Batterien für Elektroautos: Zellenwachstum in Europa

Die riesige Batteriefabrik von CATL in Ungarn ist der vorläufige Höhepunkt: Kapazitäten für E-Autos werden massiv ausgebaut

Der Außen- und Handelsminister würdigte die Rekordinvestition mit dem Selbstbewusstsein des erfolgreichen Vermarkters. „Wir sind einer der führenden Batterie-Fertigungsstandorte in der Welt“, freute sich Péter Szijjártó vergangene Woche anlässlich der Bekanntgabe eines spektakulären Projekts: Für mehr als sieben Milliarden Euro baut die chinesische CATL (Contemporary Amperex Technology Co., Limited) in Debrecen, 230 Kilometer östlich von Budapest, eine Fabrik zur Herstellung von Batteriezellen. Mit 100 Gigawattstunden (GWh) Kapazität ist es die größte Anlage in Europa. Die Gigafactory von VW in Salzgitter kommt auf 40, Tesla in Grünheide voraussichtlich auf 50 GWh.

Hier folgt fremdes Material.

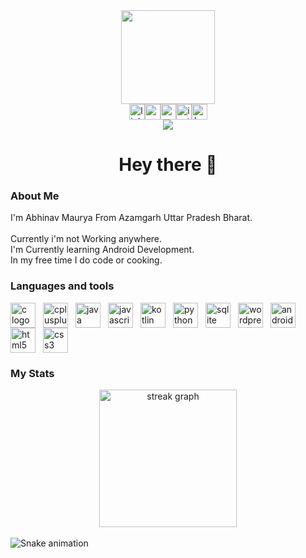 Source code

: <div align="center"><img height="150" src="https://avatars.githubusercontent.com/u/106180079?v=4"  /></div><div align="center"><a href="www.linkedin.com/in/happyabhinavsuman" target="_blank"><img src="https://img.shields.io/static/v1?message=LinkedIn&logo=linkedin&label=&color=0077B5&logoColor=white&labelColor=&style=for-the-badge" height="25" alt="linkedin logo"  /></a><a href="mailto:happyabhinavmaurya@gmail.com" target="_blank"><img src="https://img.shields.io/static/v1?message=Gmail&logo=gmail&label=&color=D14836&logoColor=white&labelColor=&style=for-the-badge" height="25" alt="gmail logo"  /></a><a href="https://codepen.io/happyabhinav" target="_blank"><img src="https://img.shields.io/static/v1?message=Codepen&logo=codepen&label=&color=000000&logoColor=white&labelColor=&style=for-the-badge" height="25" alt="codepen logo"  /></a><a href="https://www.instagram.com/happyabhinavsuman" target="_blank"><img src="https://img.shields.io/static/v1?message=Instagram&logo=instagram&label=&color=E4405F&logoColor=white&labelColor=&style=for-the-badge" height="25" alt="instagram logo"  /></a><a href="https://www.hackerrank.com/profile/happyabhinavmau1" target="_blank"><img src="https://img.shields.io/static/v1?message=HackerRank&logo=hackerrank&label=&color=2EC866&logoColor=white&labelColor=&style=for-the-badge" height="25" alt="hackerrank logo"  /></a></div><div align="center"><img src="https://profile-counter.glitch.me/happyabhinavmaurya/count.svg?"  /></div><h1 align="center">Hey there 👋</h1><h3 align="left">About Me</h3><p align="left">I'm Abhinav Maurya From Azamgarh Uttar Pradesh Bharat.<br><br>Currently i'm not Working anywhere.<br>I'm Currently learning Android Development.<br>In my free time I do code or cooking.</p><h3 align="left">Languages and tools</h3><div align="left"><img src="https://cdn.jsdelivr.net/gh/devicons/devicon/icons/c/c-original.svg" height="40" alt="c logo"  /><img width="12" /><img src="https://cdn.jsdelivr.net/gh/devicons/devicon/icons/cplusplus/cplusplus-original.svg" height="40" alt="cplusplus logo"  /><img width="12" /><img src="https://cdn.jsdelivr.net/gh/devicons/devicon/icons/java/java-original.svg" height="40" alt="java logo"  /><img width="12" /><img src="https://cdn.jsdelivr.net/gh/devicons/devicon/icons/javascript/javascript-original.svg" height="40" alt="javascript logo"  /><img width="12" /><img src="https://cdn.jsdelivr.net/gh/devicons/devicon/icons/kotlin/kotlin-original.svg" height="40" alt="kotlin logo"  /><img width="12" /><img src="https://cdn.jsdelivr.net/gh/devicons/devicon/icons/python/python-original.svg" height="40" alt="python logo"  /><img width="12" /><img src="https://cdn.jsdelivr.net/gh/devicons/devicon/icons/sqlite/sqlite-original.svg" height="40" alt="sqlite logo"  /><img width="12" /><img src="https://cdn.jsdelivr.net/gh/devicons/devicon/icons/wordpress/wordpress-original.svg" height="40" alt="wordpress logo"  /><img width="12" /><img src="https://cdn.jsdelivr.net/gh/devicons/devicon/icons/androidstudio/androidstudio-original.svg" height="40" alt="androidstudio logo"  /><img width="12" /><img src="https://cdn.jsdelivr.net/gh/devicons/devicon/icons/html5/html5-original.svg" height="40" alt="html5 logo"  /><img width="12" /><img src="https://cdn.jsdelivr.net/gh/devicons/devicon/icons/css3/css3-original.svg" height="40" alt="css3 logo"  /></div><h3 align="left">My Stats</h3><div align="center"><img src="https://streak-stats.demolab.com?user=happyabhinavmaurya&locale=en&mode=daily&theme=dark&hide_border=false&border_radius=5&order=3" height="220" alt="streak graph"  /></div><br clear="both"><img src="https://raw.githubusercontent.com/happyabhinavmaurya/happyabhinavmaurya/output/snake.svg" alt="Snake animation" />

Vermutlich gibt es 2030 genügend Zellen

Lange sah es so aus, als würden den E-Auto-Herstellern in der zweiten Hälfte des Jahrzehnts die Zellen respektive die Batterien fehlen für die Stromautos, die zunehmend die Verbrenner verdrängen. Doch inzwischen gibt es eine atemberaubende Dynamik. Mehr als 40 Zellhersteller wollen Batteriefabriken in Europa aufbauen, hat das Fraunhofer ISI ausgerechnet. „Am Ende des Jahrzehnts könnte in Europa die Produktionskapazitäten auf bis zu 1,5 TWh ansteigen – wobei der mit knapp 400 GWh größte Anteil aus neuen Produktionsstätten in Deutschland stammen könnte.“ Die 100 GWh von CATL in Ungarn sind in den 1,5 TWh noch nicht enthalten. „Nach diesen Zahlen ist von keinem essentiellen Mangel an Batteriezellen in Europa auszugehen, zumal bis 2030 noch die ein oder andere Gigafactory dazukommen kann“, teilte das Fraunhofer ISI auf Anfrage mit. Allein von VW werden noch vier Standortentscheidungen erwartet.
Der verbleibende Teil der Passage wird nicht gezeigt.